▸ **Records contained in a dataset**
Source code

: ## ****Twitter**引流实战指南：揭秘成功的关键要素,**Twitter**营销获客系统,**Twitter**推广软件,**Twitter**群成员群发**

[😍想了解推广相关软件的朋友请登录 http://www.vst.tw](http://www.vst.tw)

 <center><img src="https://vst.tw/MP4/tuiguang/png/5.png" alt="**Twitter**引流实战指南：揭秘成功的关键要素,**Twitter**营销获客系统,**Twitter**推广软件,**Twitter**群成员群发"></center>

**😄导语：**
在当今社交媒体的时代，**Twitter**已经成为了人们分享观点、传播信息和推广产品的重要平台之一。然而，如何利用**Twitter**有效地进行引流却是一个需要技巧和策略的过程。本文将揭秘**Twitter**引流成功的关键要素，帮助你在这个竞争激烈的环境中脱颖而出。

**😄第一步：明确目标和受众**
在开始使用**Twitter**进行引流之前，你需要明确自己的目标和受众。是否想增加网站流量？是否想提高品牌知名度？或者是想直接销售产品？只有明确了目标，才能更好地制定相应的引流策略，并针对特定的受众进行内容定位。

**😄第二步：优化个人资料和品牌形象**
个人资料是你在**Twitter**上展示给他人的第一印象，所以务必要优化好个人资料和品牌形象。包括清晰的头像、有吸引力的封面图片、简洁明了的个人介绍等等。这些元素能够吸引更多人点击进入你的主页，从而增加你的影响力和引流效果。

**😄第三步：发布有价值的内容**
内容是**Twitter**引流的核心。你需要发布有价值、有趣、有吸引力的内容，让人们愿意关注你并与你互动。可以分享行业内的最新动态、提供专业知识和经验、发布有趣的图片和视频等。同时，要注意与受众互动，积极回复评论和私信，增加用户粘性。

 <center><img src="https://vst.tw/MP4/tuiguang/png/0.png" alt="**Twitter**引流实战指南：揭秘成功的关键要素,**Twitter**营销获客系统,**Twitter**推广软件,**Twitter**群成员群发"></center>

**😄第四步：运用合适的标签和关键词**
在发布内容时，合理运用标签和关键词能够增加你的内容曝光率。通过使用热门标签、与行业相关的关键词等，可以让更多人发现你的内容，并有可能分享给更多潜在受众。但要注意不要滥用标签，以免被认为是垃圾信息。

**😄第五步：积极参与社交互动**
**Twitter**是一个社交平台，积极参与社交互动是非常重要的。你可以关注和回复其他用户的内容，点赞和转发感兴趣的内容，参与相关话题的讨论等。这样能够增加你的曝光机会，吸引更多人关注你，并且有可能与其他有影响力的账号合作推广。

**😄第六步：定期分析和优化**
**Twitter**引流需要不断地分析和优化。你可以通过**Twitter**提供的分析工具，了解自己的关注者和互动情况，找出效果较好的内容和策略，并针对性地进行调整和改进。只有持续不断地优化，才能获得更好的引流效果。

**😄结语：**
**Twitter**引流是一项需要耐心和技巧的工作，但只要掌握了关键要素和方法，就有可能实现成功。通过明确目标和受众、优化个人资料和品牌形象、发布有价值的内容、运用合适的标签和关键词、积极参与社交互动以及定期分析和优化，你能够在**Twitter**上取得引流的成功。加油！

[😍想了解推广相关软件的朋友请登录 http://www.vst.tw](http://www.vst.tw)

* * *

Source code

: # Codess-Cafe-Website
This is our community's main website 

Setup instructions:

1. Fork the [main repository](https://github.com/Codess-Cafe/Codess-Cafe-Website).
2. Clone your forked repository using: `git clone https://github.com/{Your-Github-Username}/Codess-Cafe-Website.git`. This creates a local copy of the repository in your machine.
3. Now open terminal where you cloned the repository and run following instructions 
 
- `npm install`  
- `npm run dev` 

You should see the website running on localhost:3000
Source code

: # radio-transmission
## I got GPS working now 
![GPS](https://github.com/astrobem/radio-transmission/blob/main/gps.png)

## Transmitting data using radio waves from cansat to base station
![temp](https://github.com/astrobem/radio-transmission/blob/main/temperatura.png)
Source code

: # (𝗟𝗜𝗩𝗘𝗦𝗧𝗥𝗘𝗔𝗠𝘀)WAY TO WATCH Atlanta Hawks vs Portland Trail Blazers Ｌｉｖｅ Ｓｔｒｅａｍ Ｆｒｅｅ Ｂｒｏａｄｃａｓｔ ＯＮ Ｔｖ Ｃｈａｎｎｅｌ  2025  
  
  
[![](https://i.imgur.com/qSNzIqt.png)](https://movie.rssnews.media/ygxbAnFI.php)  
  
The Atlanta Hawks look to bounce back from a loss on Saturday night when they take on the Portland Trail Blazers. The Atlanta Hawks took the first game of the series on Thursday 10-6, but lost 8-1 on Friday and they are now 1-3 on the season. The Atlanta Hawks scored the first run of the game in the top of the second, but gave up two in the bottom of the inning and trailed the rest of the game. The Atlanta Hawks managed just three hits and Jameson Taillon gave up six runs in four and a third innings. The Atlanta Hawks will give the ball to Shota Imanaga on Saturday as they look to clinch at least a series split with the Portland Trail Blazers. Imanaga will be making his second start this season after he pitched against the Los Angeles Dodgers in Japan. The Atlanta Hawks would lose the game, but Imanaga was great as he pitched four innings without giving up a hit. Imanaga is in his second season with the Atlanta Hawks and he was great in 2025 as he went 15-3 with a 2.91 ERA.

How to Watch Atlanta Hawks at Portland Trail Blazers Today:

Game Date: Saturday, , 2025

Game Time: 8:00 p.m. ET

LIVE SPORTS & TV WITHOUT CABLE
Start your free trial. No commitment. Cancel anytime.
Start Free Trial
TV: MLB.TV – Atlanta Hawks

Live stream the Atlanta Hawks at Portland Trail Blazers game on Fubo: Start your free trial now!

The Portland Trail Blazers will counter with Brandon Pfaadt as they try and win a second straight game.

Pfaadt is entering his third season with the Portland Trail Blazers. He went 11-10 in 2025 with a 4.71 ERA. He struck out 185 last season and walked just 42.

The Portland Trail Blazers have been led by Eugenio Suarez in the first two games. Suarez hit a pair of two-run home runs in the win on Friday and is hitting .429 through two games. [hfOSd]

▸ **What you have to do**
Transcribe the records above from the line holding "TV: MLB.TV – Atlanta Hawks" down to the line holding "The Portland Trail Blazers have", inclusive, without adding anything.

▸ **Solution below**
TV: MLB.TV – Atlanta Hawks

Live stream the Atlanta Hawks at Portland Trail Blazers game on Fubo: Start your free trial now!

The Portland Trail Blazers will counter with Brandon Pfaadt as they try and win a second straight game.

Pfaadt is entering his third season with the Portland Trail Blazers. He went 11-10 in 2025 with a 4.71 ERA. He struck out 185 last season and walked just 42.

The Portland Trail Blazers have been led by Eugenio Suarez in the first two games. Suarez hit a pair of two-run home runs in the win on Friday and is hitting .429 through two games. [hfOSd]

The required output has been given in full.